Here is a report on recent news and commentary related to the Federal Circuit and its cases. Today’s report highlights:
- an article discussing a recent Federal Circuit decision addressing expert testimony;
- an article addressing another recent Federal Circuit decision addressing the application of Supreme Court precedent on patent eligibility; and
- an article reporting on a Federal Circuit judge’s skepticism that a lower court incorrectly calculated damages in a copyright case.
Michael Shapiro wrote an article for Bloomberg Law discussing a recent Federal Circuit decision addressing expert testimony. According to Shapiro, the Federal Circuit rejected the argument that “expert witnesses need to have relevant experience at the time of an invention.” Shapiro explains that, in Osseo Imaging, LLC v. Planmeca USA Inc., the court held that “‘[a]n expert need not have acquired that skill level prior to the time of the invention to be able to testify from the vantage point of a person of ordinary skill in the art'” and that “‘an expert can acquire the necessary skill level later and develop an understanding of what a person of ordinary skill knew at the time.'”

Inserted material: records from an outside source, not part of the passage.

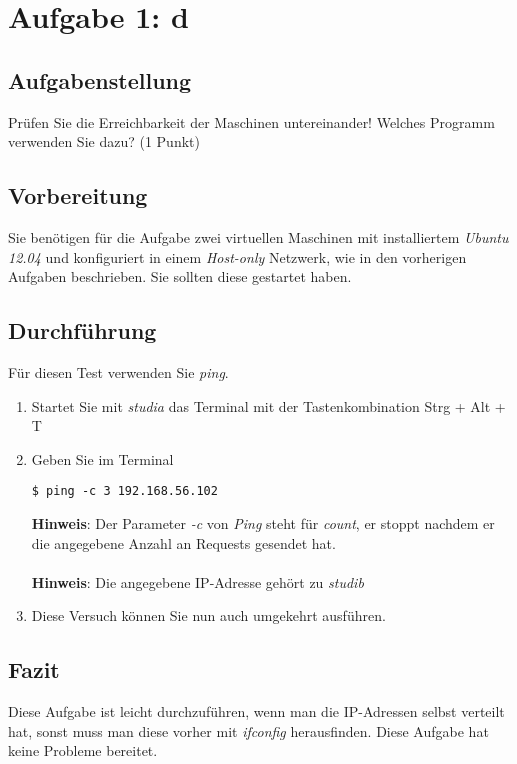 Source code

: \newpage

\section{Aufgabe 1: d}

\subsection{Aufgabenstellung}
Prüfen Sie die Erreichbarkeit der Maschinen untereinander! Welches Programm verwenden Sie dazu? (1 Punkt)

\subsection{Vorbereitung}
Sie benötigen für die Aufgabe zwei virtuellen Maschinen mit installiertem \textit{Ubuntu 12.04} und konfiguriert in einem \textit{Host-only} Netzwerk, wie in den vorherigen Aufgaben beschrieben. Sie sollten diese gestartet haben.

\subsection{Durchführung}
Für diesen Test verwenden Sie \textit{ping}.

\begin{enumerate}
	\item Startet Sie mit \textit{studia} das Terminal mit der Tastenkombination Strg + Alt + T
	\item Geben Sie im Terminal \\
	\begin{lstlisting}
$ ping -c 3 192.168.56.102
	\end{lstlisting}
	\textbf{Hinweis}: Der Parameter \textit{-c} von \textit{Ping} steht für \textit{count}, er stoppt nachdem er die angegebene Anzahl an Requests gesendet hat. \\\\
	\textbf{Hinweis}: Die angegebene IP-Adresse gehört zu \textit{studib}
	\item Diese Versuch können Sie nun auch umgekehrt ausführen.
\end{enumerate}

\subsection{Fazit}
Diese Aufgabe ist leicht durchzuführen, wenn man die IP-Adressen selbst verteilt hat, sonst muss man diese vorher mit \textit{ifconfig} herausfinden. Diese Aufgabe hat keine Probleme bereitet.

Eileen McDermott authored an article for IP Watchdog addressing another recent decision of the Federal Circuit, this one addressing the application of Supreme Court precedent on patent eligibility. McDermott explains that, in Broadband ITV, Inc. v. Amazon.com, Inc., the Federal Circuit rejected the argument that the “district court improperly performed an Alice step two inquiry at Alice step one,” clarifying that “’it may be necessary to analyze conventionality at step one as well as step two, such as to determine whether a claim is directed to a longstanding or fundamental human practice or to determine what the patent asserts is the claimed advance over the prior art.’”
In an article for Law360, Daniel Wilson reports on a Federal Circuit judge’s skepticism that a lower court incorrectly calculated damages in a copyright case. According to Wilson, at a recent oral argument Judge Dyk suggested skepticism that the lower court incorrectly based its damage calculations on a “floating license approach” when the license agreement in question allowed for “unlimited downloads and installations.”